Un Logique nommé Joe (A logic named Joe):
Murray Leinster (1896-1975), de son vrai nom William Fitzgerald Jenkins, est ce qu’on peut appeler un vétéran de la science-fiction étatsunienne : il a en effet commencé à publier au lendemain de la Première Guerre mondiale, et fit preuve d’une vitalité et d’une prolixité remarquables, alignant un bon millier de textes, dont une faible partie a finalement été traduite en France. Il est pourtant quelque peu oublié de nos jours, et la réédition de cette courte nouvelle devrait permettre de porter un regard attentif sur une œuvre qui le mérite.
« Un logique nommé Joe », publié initialement en 1946, est proposé pour la première fois en France par la revue Fiction en 1967, puis repris dans « La Grande Anthologie de la Science-Fiction » pour le volume Histoire de machines (1974), et une troisième fois dans l’excellente anthologie de Patrice Duvic Demain les puces
(1986). Cette nouvelle publication, qui francise davantage
l’orthographe du principal protagoniste – logic devient ici logique –,
permet donc de (re)découvrir un texte dont les éditions antérieures sont
toutes épuisées.
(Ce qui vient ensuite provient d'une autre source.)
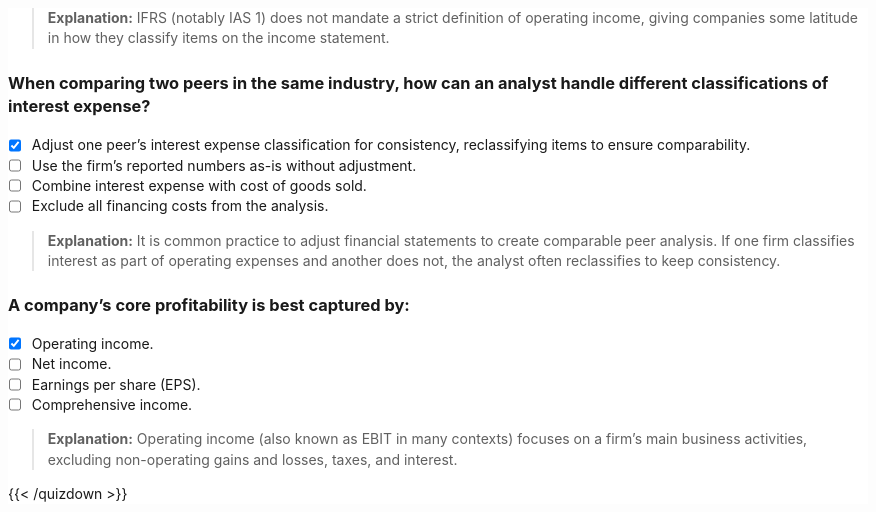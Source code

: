 > **Explanation:** IFRS (notably IAS 1) does not mandate a strict definition of operating income, giving companies some latitude in how they classify items on the income statement.

### When comparing two peers in the same industry, how can an analyst handle different classifications of interest expense?  
- [x] Adjust one peer’s interest expense classification for consistency, reclassifying items to ensure comparability.  
- [ ] Use the firm’s reported numbers as-is without adjustment.  
- [ ] Combine interest expense with cost of goods sold.  
- [ ] Exclude all financing costs from the analysis.  

> **Explanation:** It is common practice to adjust financial statements to create comparable peer analysis. If one firm classifies interest as part of operating expenses and another does not, the analyst often reclassifies to keep consistency.

### A company’s core profitability is best captured by:  
- [x] Operating income.  
- [ ] Net income.  
- [ ] Earnings per share (EPS).  
- [ ] Comprehensive income.  

> **Explanation:** Operating income (also known as EBIT in many contexts) focuses on a firm’s main business activities, excluding non-operating gains and losses, taxes, and interest.

{{< /quizdown >}}
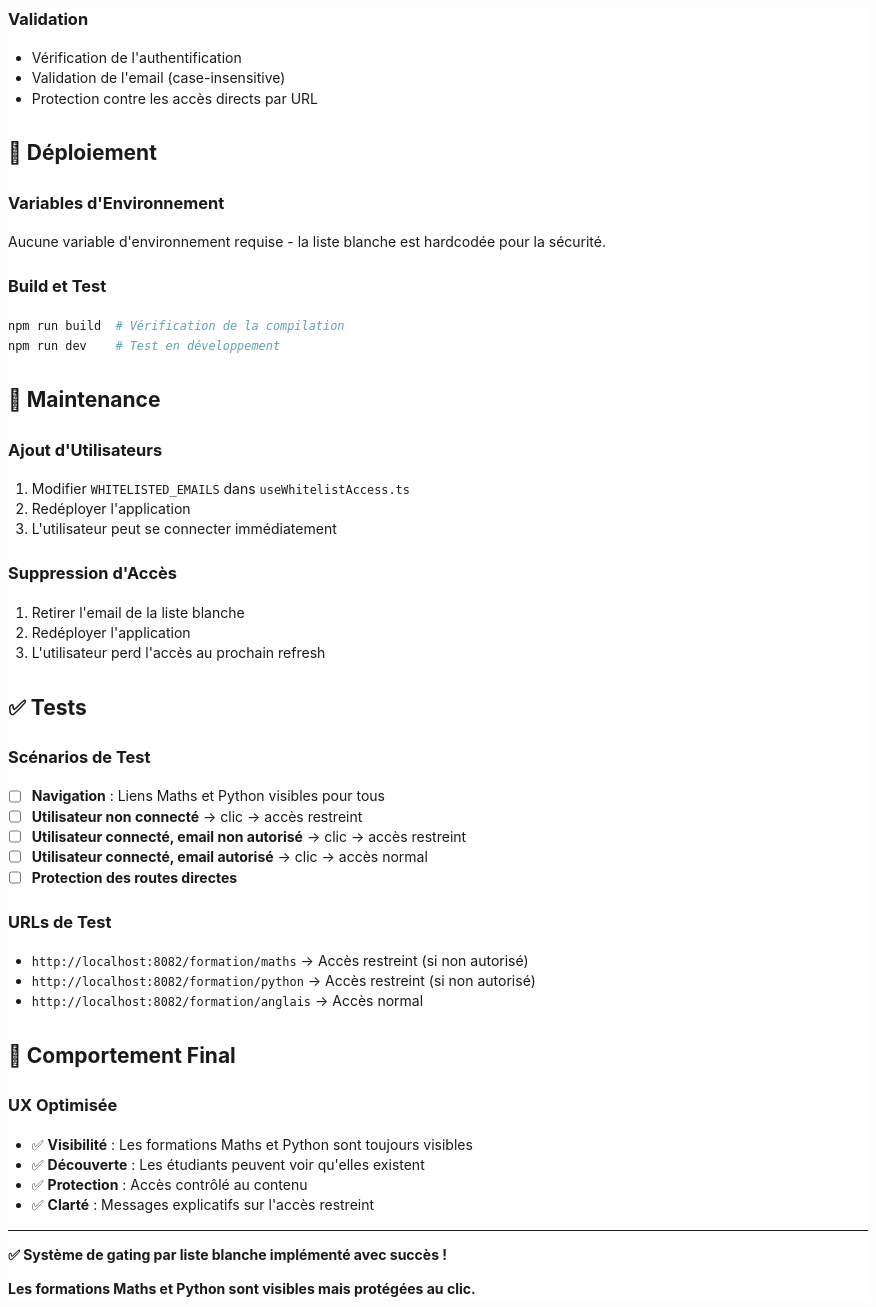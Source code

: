 ### **Validation**
- Vérification de l'authentification
- Validation de l'email (case-insensitive)
- Protection contre les accès directs par URL

## 🚀 **Déploiement**

### **Variables d'Environnement**
Aucune variable d'environnement requise - la liste blanche est hardcodée pour la sécurité.

### **Build et Test**
```bash
npm run build  # Vérification de la compilation
npm run dev    # Test en développement
```

## 📝 **Maintenance**

### **Ajout d'Utilisateurs**
1. Modifier `WHITELISTED_EMAILS` dans `useWhitelistAccess.ts`
2. Redéployer l'application
3. L'utilisateur peut se connecter immédiatement

### **Suppression d'Accès**
1. Retirer l'email de la liste blanche
2. Redéployer l'application
3. L'utilisateur perd l'accès au prochain refresh

## ✅ **Tests**

### **Scénarios de Test**
- [ ] **Navigation** : Liens Maths et Python visibles pour tous
- [ ] **Utilisateur non connecté** → clic → accès restreint
- [ ] **Utilisateur connecté, email non autorisé** → clic → accès restreint
- [ ] **Utilisateur connecté, email autorisé** → clic → accès normal
- [ ] **Protection des routes directes**

### **URLs de Test**
- `http://localhost:8082/formation/maths` → Accès restreint (si non autorisé)
- `http://localhost:8082/formation/python` → Accès restreint (si non autorisé)
- `http://localhost:8082/formation/anglais` → Accès normal

## 🎯 **Comportement Final**

### **UX Optimisée**
- ✅ **Visibilité** : Les formations Maths et Python sont toujours visibles
- ✅ **Découverte** : Les étudiants peuvent voir qu'elles existent
- ✅ **Protection** : Accès contrôlé au contenu
- ✅ **Clarté** : Messages explicatifs sur l'accès restreint

---

**✅ Système de gating par liste blanche implémenté avec succès !**

**Les formations Maths et Python sont visibles mais protégées au clic.**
Le titre énigmatique devient en réalité nettement plus
compréhensible quand on remplace logique par ordinateur personnel.
L’histoire
imaginée par Murray Leinster est en effet censée se dérouler dans un
futur non précisé, où les immenses machines informatiques contemporaines
de l’auteur ont été remplacées par des appareils ne prenant pas
davantage de place qu’un écran de télévision, et dont disposent tous les
foyers, entreprises, administrations… Surtout, ces ordinateurs sont
tous reliés entre eux, et en consultant des bases de données
centralisées, peuvent répondre à toute question ou résoudre tout service
dont aurait besoin son utilisateur(moteur de recherche Google ou Google Home). La prescience de Murray Leinster
est ici proprement stupéfiante, car on reconnaît assez bien notre
environnement actuel : « Vous voyez le tableau. Vous avez un logic chez
vous. Ca ressemble à un poste de télévision, sauf qu’il y a un clavier
au lieu de boutons ; vous y tapez ce que vous voulez obtenir. Il est
relié à la banque mémorielle (…) Et si vous demandez la météo, ou qui a
gagné le tiercé aujourd’hui, ou qui était sous-secrétaire d’État pendant
l’administration Garfield, vous l’aurez aussi sur l’écran. A cause des
relais de la banque mémorielle. La banque, c’est un grand bâtiment qui
contient tous les faits de la création et des enregistrements de toutes
les émissions jamais réalisées (…) et tout ce que vous voulez voir,
savoir ou entendre, vous tapez et ça vient. » L’effort d’imagination est
faible permettant d’y voir les ordinateurs qui nous suivent comme des
ombres, le réseau internet et ses data centers…
L’intrigue,
comparativement à ce travail de futurologue, peut paraître décalée
tellement elle est légère. Murray Leinster, grâce à cette irruption
d’une femme fatale dans la vie bien rangée d’un technicien informatique,
répondant au doux surnom de Ducky, donne en fait l’impression de
vouloir atténuer l’inquiétude véhiculée par sa nouvelle. C’est en effet
par le harcèlement dont elle fait preuve que Laurine, son ex-petite
amie, permet à Ducky de découvrir l’origine d’un dysfonctionnement
majeur du réseau des logiques. Suite à une erreur de fabrication, l’un
d’entre eux, Joe, se retrouve en effet dénué de tout blocage, et
s’empresse de proposer à tous les utilisateurs de répondre à n’importe
quelle question visant à leur faire plaisir. On a là comme un
détournement des fameuses lois de la robotique d’Asimov, puisqu’on voit
se multiplier les escroqueries, les préparations de meurtres, les vols,
jusqu’à la possibilité de mettre au point des bombes.
Murray
Leinster expose ainsi toute la tentation que véhicule l’Internet
actuel, toutes les dérives dont il est porteur, jusqu’à la transparence
totale de la vie privée et les manipulations sur lesquelles il ouvre,
trouvant à ce basculement mortifère une réponse assez simple, basée sur
l’impossibilité de mentir de la part des programmes informatiques. Il
ouvre ainsi de manière extrêmement précoce une réflexion sur la
dépendance que l’informatique génère (« Les logics ont transformé la
civilisation ! Les logics sont la civilisation ! Sans eux, nous sommes
perdus ! »), non sans nourrir possiblement, en arrière-fond, une crainte
des régimes totalitaires tels que les percevaient certains auteurs,
comme le soviétique Zamiatine ou Orwell, deux ans plus tard.